### WHAT YOU SHOULD DO
From the entries below, please output exactly the lines starting at the one containing "在C++ 98 标准发展过程中引入的较晚。在那之前，关键字class是唯一可以用来定义类型参" and ending at the one containing "取代typename。", both included.

▬▬▬

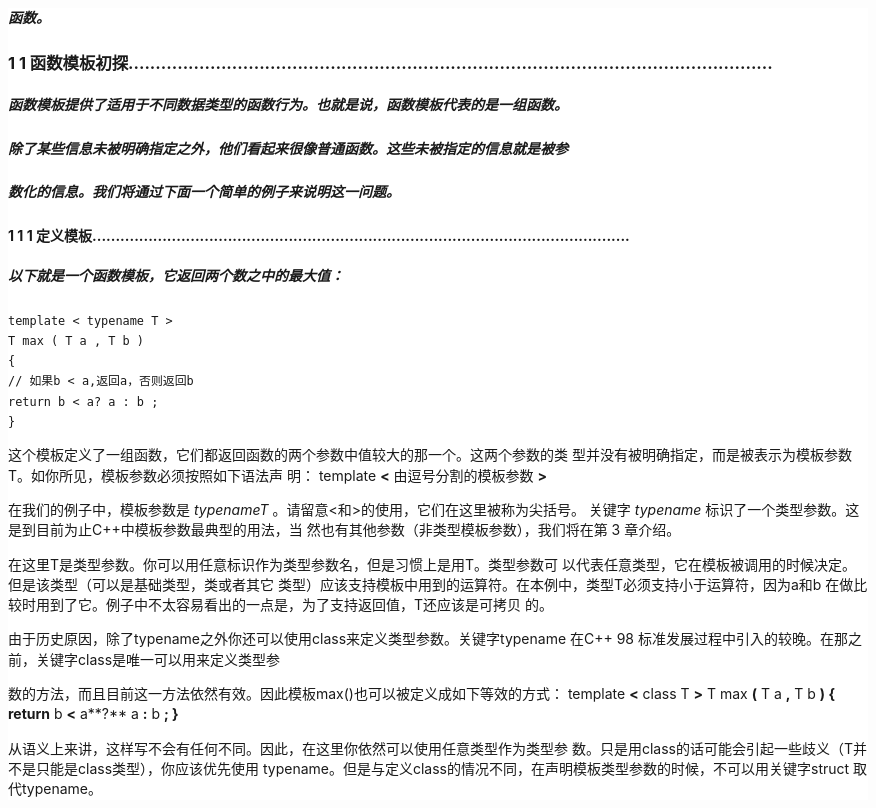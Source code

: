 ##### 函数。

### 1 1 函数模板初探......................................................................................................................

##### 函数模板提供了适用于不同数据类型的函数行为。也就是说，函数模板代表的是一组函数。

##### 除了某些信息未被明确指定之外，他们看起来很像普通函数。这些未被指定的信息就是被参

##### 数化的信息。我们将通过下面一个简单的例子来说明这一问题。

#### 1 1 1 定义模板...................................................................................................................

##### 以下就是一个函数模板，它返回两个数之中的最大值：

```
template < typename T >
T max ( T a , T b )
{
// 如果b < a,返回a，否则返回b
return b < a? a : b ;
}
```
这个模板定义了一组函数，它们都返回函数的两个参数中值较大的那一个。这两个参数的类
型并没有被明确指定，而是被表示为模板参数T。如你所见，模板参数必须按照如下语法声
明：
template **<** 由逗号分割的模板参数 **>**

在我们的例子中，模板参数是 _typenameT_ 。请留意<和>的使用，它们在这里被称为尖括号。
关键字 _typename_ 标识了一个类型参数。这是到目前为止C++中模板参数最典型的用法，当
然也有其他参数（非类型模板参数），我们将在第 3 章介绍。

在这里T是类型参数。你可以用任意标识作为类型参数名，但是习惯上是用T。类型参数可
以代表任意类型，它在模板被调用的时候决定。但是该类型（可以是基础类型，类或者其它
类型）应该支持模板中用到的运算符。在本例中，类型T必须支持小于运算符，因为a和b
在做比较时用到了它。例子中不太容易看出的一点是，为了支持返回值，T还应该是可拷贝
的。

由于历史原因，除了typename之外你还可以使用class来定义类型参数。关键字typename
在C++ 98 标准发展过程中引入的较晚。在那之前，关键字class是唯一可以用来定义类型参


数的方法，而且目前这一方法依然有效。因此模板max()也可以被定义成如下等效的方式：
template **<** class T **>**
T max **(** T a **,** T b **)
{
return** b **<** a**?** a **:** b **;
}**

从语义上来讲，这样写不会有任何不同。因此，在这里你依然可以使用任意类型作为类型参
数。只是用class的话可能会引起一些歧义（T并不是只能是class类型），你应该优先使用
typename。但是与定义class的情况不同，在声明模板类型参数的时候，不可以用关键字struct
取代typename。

▬▬▬

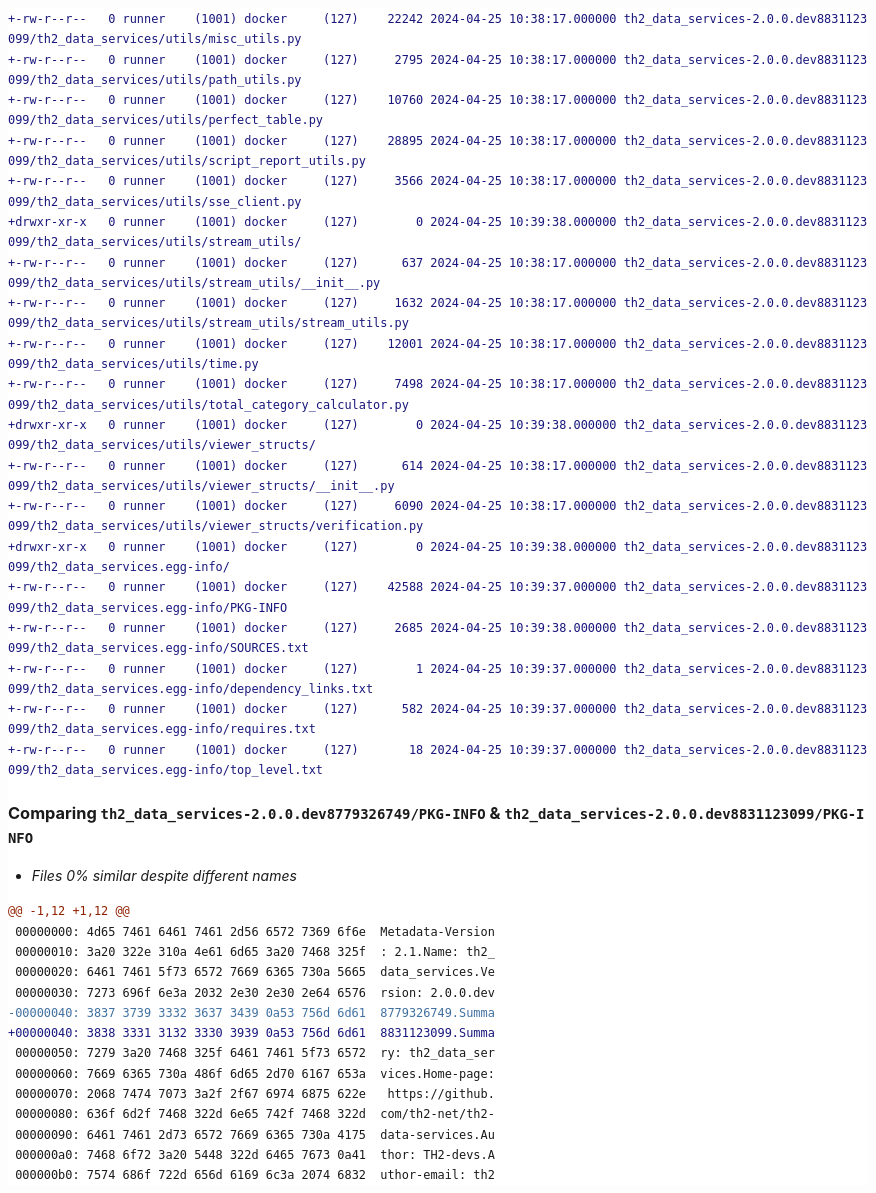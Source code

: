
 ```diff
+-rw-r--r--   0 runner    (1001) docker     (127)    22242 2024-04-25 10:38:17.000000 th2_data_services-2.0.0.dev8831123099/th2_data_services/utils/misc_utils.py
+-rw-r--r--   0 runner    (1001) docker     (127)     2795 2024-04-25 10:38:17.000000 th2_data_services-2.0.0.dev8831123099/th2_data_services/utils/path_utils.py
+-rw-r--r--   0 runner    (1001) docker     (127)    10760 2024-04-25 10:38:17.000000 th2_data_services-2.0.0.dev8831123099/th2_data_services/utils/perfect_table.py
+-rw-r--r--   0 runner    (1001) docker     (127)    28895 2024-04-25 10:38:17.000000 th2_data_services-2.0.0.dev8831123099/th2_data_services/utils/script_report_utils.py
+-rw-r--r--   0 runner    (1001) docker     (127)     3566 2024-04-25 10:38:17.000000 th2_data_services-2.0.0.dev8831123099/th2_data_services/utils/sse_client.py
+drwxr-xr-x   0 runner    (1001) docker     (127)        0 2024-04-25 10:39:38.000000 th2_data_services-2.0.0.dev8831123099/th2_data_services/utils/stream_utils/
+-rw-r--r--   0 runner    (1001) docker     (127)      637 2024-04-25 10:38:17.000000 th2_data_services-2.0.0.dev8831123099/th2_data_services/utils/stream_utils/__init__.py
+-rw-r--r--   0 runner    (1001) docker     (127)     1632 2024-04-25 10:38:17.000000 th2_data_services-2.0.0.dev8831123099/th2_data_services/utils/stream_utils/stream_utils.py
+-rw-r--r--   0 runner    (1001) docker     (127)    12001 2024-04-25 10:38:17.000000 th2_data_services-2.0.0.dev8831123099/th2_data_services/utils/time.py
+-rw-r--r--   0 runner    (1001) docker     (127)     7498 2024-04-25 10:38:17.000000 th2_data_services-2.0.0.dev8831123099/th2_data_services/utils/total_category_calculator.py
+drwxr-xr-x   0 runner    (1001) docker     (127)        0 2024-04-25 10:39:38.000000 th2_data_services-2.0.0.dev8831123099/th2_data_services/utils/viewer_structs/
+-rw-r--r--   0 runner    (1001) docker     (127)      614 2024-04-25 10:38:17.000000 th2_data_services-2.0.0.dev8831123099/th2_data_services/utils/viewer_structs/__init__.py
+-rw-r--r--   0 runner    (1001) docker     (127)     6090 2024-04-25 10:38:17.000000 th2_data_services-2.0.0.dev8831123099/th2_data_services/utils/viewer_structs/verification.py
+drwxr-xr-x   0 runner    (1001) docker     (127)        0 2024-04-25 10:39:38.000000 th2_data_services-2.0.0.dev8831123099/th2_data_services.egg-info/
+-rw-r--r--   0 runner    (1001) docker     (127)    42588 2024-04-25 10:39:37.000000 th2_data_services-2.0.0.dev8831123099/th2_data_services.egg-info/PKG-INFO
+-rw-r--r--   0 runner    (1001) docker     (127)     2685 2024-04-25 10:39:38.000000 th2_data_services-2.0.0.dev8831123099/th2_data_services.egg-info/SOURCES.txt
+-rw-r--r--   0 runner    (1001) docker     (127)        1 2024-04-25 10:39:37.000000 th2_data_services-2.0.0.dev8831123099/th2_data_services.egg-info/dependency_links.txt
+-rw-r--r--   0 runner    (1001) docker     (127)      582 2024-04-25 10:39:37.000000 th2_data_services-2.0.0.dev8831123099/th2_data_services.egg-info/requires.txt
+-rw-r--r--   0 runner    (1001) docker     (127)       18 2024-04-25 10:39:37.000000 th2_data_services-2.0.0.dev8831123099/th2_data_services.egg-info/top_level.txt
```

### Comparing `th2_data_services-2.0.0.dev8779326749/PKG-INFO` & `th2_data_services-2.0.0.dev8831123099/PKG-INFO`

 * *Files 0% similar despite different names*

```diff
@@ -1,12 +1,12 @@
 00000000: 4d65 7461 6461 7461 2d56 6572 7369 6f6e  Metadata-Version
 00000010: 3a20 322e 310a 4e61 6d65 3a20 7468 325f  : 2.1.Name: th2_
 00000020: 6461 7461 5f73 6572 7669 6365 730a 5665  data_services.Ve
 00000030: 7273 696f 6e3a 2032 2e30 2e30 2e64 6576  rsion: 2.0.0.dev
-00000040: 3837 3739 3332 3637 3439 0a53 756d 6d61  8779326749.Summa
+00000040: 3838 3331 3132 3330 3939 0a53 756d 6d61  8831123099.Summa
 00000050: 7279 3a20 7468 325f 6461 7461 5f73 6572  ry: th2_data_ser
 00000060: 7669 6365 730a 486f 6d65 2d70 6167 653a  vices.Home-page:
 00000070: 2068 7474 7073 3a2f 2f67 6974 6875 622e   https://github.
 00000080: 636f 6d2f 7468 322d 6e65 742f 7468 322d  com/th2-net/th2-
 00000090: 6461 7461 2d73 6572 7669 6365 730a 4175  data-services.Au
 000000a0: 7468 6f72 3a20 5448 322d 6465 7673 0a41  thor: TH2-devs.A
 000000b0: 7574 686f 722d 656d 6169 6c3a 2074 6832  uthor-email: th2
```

▬▬▬

### WRITTEN ANSWER
在C++ 98 标准发展过程中引入的较晚。在那之前，关键字class是唯一可以用来定义类型参


数的方法，而且目前这一方法依然有效。因此模板max()也可以被定义成如下等效的方式：
template **<** class T **>**
T max **(** T a **,** T b **)
{
return** b **<** a**?** a **:** b **;
}**

从语义上来讲，这样写不会有任何不同。因此，在这里你依然可以使用任意类型作为类型参
数。只是用class的话可能会引起一些歧义（T并不是只能是class类型），你应该优先使用
typename。但是与定义class的情况不同，在声明模板类型参数的时候，不可以用关键字struct
取代typename。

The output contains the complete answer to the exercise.